Twelve years ago the American Society for the Prevention of Cruelty to Animals filed suit against Feld Entertainment, which produces Ringling Brothers and Barnum & Bailey circus, charging animal cruelty. I have no independent information on the truth of the allegations, but ASPCA just put out a curious press release on the suit: “this litigation stopped being about the elephants a long time ago. After more than a decade of litigating with Feld Entertainment, the ASPCA concluded that it is in the best interests of the organization to resolve this expensive, protected litigation.”
All well and good. But ASPCA doesn’t explain how a lawsuit about elephants stopped being about elephants. And the group doesn’t detail the resolution. You have to go to Feld Entertainment’s press release for that: “Under the settlement, ASPCA has paid Feld Entertainment $9.3 million to settle all claims related to its part in more than a decade of manufactured litigation that attempted to outlaw elephants in the company’s Ringling Bros. Circus.”
Normally the plaintiff doesn’t pay the defendant in a settlement. In the usual compromise you’d expect ASPCA to drop the suit in return for Feld agreeing to change its treatment of the elephants, toss some cash at the ASPCA, support an African game reserve, that sort of thing. But no. Something obviously went very wrong with ASPCA’s claim.
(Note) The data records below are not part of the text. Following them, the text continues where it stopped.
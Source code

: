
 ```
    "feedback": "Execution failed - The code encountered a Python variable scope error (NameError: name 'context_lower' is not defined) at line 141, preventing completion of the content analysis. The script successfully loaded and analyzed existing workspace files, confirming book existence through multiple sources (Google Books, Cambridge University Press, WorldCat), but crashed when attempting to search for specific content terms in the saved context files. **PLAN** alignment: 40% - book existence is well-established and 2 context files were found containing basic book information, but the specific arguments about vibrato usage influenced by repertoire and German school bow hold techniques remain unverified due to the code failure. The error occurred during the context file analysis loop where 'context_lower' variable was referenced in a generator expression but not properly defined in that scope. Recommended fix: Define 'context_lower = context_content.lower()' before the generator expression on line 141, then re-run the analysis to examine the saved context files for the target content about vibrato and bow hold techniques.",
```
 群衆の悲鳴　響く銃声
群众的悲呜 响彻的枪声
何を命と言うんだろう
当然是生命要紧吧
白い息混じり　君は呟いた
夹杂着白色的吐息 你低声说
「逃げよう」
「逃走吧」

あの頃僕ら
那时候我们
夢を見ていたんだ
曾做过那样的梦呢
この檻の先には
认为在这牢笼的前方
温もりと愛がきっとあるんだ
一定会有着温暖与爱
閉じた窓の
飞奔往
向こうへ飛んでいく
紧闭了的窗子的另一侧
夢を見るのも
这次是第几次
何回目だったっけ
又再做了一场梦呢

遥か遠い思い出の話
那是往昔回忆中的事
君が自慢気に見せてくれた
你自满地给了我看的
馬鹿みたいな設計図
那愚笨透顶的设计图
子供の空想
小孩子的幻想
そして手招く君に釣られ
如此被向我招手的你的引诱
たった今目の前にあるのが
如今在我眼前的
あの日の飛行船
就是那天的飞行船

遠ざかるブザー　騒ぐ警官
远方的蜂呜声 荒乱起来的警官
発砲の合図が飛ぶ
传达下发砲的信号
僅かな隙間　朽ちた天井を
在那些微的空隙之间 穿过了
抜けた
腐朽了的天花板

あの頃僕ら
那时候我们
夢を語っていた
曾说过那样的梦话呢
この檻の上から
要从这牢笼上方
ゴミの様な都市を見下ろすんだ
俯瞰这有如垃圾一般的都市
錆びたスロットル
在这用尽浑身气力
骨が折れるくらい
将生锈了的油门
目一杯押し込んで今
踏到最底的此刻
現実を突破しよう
The group surrendered, paying a ransom to get out of the mess. It looks like the Society was caught abusing the legal process.
And the saga is not over. Explained the company: “Feld Entertainment’s legal proceedings, including its claims for litigation abuse and racketeering, will continue against the remaining defendants, Humane Society of the United States, the Fund for Animals, Animal Welfare Institute, Animal Protection Institute United with Born Free USA, Tom Rider and the attorneys involved.” Now that the ASPCA has paid up, some of these other groups might follow suit. Which would undermine their credibility in promoting an eminently worthy cause, the humane treatment of animals.
I like elephants. I don’t like abuse of the legal system. It appears that both causes triumphed with the ASPCA settlement.